3.3. Le chalet familial
16Un troisième mode d’établissement résidentiel est celui de l’enracinement dans le lieu de villégiature de son enfance. On y associe quatre ménages dont un des membres a grandi dans un quartier central et dont les parents possédaient un chalet dans le secteur de résidence actuel. Deux d’entre eux ont fait construire leur maison alors qu’ils avaient plus de 50 ans. Ils rapportent l’achat par les parents ou grands-parents d’un grand terrain en bord de lac ou d’une portion de terre agricole et la construction d’un ou plusieurs chalet(s) de famille. Évidemment, ces aînés résident dans des secteurs autrefois associés à la villégiature, près de l’eau (lac ou fleuve) et/ou des montagnes.
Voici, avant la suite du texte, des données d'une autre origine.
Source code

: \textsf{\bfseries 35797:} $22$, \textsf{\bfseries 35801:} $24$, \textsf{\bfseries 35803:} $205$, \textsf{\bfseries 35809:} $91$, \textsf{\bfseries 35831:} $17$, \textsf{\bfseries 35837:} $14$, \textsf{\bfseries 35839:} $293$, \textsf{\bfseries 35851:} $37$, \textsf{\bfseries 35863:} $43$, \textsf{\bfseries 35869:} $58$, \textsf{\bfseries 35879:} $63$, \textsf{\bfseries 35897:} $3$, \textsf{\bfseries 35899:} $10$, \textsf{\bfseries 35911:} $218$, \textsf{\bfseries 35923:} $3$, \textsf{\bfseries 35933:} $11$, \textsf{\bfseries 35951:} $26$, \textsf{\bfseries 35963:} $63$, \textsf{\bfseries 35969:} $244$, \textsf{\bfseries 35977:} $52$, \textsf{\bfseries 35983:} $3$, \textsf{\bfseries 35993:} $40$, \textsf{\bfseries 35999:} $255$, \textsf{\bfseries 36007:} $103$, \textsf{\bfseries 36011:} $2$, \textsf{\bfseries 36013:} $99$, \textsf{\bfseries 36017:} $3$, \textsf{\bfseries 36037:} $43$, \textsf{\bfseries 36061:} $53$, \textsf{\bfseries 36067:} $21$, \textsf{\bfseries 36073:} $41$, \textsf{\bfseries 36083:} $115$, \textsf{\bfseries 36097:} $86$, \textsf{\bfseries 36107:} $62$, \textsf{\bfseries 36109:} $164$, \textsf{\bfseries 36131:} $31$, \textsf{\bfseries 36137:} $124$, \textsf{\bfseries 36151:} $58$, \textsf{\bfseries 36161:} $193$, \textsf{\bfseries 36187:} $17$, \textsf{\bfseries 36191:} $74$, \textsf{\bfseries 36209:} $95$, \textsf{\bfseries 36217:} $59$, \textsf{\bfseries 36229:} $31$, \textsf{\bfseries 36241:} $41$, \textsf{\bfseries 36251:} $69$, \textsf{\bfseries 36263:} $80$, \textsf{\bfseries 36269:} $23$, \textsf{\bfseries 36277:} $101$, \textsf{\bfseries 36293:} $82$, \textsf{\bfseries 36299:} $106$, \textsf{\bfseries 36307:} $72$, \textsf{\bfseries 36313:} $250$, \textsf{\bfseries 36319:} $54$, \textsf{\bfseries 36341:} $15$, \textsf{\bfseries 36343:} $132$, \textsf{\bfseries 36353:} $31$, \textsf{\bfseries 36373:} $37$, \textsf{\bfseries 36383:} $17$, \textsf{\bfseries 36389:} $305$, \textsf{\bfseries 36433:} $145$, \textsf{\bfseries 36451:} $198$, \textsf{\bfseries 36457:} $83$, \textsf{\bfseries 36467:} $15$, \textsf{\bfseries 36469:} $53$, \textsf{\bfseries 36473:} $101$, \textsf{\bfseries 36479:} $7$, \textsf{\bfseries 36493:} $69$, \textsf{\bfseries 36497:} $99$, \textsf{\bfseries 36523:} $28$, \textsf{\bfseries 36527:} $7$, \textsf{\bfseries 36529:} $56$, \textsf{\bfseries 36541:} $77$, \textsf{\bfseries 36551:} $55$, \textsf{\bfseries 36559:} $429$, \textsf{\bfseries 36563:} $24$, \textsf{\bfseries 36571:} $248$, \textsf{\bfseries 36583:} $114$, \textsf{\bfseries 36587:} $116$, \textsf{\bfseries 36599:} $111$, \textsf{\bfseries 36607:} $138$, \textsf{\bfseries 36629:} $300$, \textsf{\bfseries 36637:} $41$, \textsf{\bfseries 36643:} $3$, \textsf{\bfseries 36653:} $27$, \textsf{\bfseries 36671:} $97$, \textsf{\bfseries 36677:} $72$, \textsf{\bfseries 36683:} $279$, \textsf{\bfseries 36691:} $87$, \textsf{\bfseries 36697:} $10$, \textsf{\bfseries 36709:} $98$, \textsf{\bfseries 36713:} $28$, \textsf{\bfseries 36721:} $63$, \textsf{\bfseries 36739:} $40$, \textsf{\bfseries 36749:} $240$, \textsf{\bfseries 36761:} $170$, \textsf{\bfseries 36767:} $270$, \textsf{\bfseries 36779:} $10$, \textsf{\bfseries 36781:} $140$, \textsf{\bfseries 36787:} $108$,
« C’est un peu une affaire de famille aussi. On est quatre voisins, là. Puis la rue porte notre nom [Rire] ! C’était un bas de terre que mon père avait acheté dans les années 50 à peu près. Mais, ça a été divisé, puis on est quatre membres de la famille ici. C’est un milieu familial, puis la campagne. J’ai grandi l’été, ici. On venait l’été quand j’étais petit gars. » (Couple de 65 et 67 ans, installés après 50 ans)
3.4. Les ex-banlieusards
17Enfin, le quatrième mode d’établissement qui pourrait être qualifié d’ex-suburbain est celui de personnes ayant grandi dans des quartiers de banlieue et y ayant longtemps vécu. Les trois répondants se sont établis dans le rurbain après 50 ans et deux vivaient alors seuls. Dans deux cas, ce choix rapproche de quelqu’un plus qu’il n’éloigne de la ville. Les liens familiaux jouent sur le choix de relocalisation. En outre, dans deux de ces cas, il s’agit de la deuxième résidence dans le secteur. L’attachement au secteur, acquis au fil des années de résidence, joue pour beaucoup, même lorsque l’on n’est pas originaire du rurbain.
« On est tout près de la ville, ça prend 10 minutes se rendre en ville, puis on se sent en campagne… Puis ma sœur était tout près… ça faisait son affaire que je me rapproche. » (Couple de 55 et 64 ans, installés après 50 ans)
4. LES FACTEURS INFLUENÇANT LE CHOIX RÉSIDENTIEL
18La grande majorité des aînés rencontrés ont des racines fortes qui les attachent à la campagne ; on peut véritablement parler à leur égard d’habitus résidentiel. De plus, 21 des 36 répondants se sont établis dans le lieu où ils ont grandi et/ou vécu toute leur vie et/ou qu’ils ont fréquenté comme lieu de villégiature depuis l’enfance. Ainsi, ils ne sont pas uniquement attachés à un territoire et à un paysage rural, ils sont aussi enracinés dans une localité. Neuf des onze ménages qui ont acheté une maison neuve après 50 ans ne visaient pas à s’éloigner de la ville centre mais à se maintenir dans le secteur d’origine, ou encore à se rapprocher d’une agglomération métropolitaine.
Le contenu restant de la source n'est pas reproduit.